PAVIA«Dai fatti di cronaca ormai a scadenza quotidiana è nata l'esigenza di scrivere un libro che desse suggerimenti e spunti di riflessione per affrontare il problema del bullismo, della microcriminalità e delle baby-gang nelle scuole. I giovani d'oggi non hanno più identità sociale e sono vittime di povertà educativa, spesso non sanno cosa sia l'etica e sottovalutano la legalità. Di conseguenza, gli insegnanti necessitano di linee guida e direttive pedagogiche il più precise possibile»: lo spiega Alfonso De Cicco, docente di "Etica e legalità" all'Unitre di Pavia, che oggi alle 18, in Santa Maria Gualtieri di Pavia, presenta il saggio "Etica e legalità" (Armando, 2018, pp.104, euro 10) di cui è autore. «Tra le materie che si insegnano a scuola - continua De Cicco - ce n'è una che non è abbastanza valorizzata e che spesso manca completamente: Educazione civica. Questa è sempre stata una disciplina "cenerentola", che ha perso d'importanza nel susseguirsi delle riforme.

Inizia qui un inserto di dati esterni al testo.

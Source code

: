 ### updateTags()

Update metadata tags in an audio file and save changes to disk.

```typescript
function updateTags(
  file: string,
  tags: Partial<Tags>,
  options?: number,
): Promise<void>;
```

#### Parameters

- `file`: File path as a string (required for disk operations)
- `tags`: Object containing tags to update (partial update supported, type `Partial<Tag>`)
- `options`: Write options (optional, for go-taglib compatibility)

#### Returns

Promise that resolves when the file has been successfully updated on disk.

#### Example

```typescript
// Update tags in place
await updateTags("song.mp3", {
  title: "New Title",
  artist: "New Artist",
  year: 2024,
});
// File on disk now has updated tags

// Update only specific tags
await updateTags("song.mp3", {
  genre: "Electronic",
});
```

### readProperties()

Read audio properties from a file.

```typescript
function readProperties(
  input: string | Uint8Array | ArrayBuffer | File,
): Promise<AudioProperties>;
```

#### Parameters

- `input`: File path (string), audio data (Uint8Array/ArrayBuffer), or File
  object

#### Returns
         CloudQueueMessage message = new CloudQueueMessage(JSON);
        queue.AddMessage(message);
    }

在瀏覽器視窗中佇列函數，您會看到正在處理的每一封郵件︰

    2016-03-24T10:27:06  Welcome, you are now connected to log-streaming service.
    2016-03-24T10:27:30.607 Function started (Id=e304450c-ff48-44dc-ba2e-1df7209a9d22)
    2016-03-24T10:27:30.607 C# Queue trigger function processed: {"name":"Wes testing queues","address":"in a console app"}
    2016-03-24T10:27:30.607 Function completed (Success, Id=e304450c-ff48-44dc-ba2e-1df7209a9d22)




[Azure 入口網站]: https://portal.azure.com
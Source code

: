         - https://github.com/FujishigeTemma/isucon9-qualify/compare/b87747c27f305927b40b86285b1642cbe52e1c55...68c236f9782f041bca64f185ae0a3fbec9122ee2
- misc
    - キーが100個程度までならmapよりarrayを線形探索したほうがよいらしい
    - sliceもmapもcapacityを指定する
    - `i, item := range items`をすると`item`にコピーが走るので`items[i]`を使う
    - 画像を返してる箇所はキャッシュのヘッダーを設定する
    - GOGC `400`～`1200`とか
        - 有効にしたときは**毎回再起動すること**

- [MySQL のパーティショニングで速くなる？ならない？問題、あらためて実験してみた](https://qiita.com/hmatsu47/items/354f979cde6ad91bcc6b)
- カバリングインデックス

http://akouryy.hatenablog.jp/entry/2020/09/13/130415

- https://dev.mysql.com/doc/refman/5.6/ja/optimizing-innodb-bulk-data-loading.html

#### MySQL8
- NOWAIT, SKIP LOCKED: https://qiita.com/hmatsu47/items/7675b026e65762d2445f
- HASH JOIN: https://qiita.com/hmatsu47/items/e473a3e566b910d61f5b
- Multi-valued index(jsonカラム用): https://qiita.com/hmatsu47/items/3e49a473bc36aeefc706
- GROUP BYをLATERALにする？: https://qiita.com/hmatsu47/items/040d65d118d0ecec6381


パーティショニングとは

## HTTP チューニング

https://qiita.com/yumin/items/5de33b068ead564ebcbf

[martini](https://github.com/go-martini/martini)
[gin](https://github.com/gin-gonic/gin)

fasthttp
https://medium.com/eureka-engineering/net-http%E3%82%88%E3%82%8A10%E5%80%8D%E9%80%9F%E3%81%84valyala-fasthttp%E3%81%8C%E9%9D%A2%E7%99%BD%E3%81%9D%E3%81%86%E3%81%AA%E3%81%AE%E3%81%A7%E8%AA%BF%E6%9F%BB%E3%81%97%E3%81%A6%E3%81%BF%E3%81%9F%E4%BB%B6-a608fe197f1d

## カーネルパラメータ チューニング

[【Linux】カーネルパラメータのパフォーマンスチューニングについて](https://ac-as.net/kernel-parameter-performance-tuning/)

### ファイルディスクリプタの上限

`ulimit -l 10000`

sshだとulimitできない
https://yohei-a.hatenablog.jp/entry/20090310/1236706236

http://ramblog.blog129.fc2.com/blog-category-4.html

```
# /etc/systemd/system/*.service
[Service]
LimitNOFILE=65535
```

Introdotta da Aldo Moro nel 1958 come materia di studio che non ha mai raggiunto un effettivo sviluppo, ritengo che debba riappropriarsi non solo degli intenti che ha avuto agli inizi, ma anche conquistarsi nuovi spazi nel mondo dell'istruzione contemporanea. Deve essere obbligatoria, non facoltativa o "senza voto", perché altrimenti gli studenti non la prenderanno mai sul serio».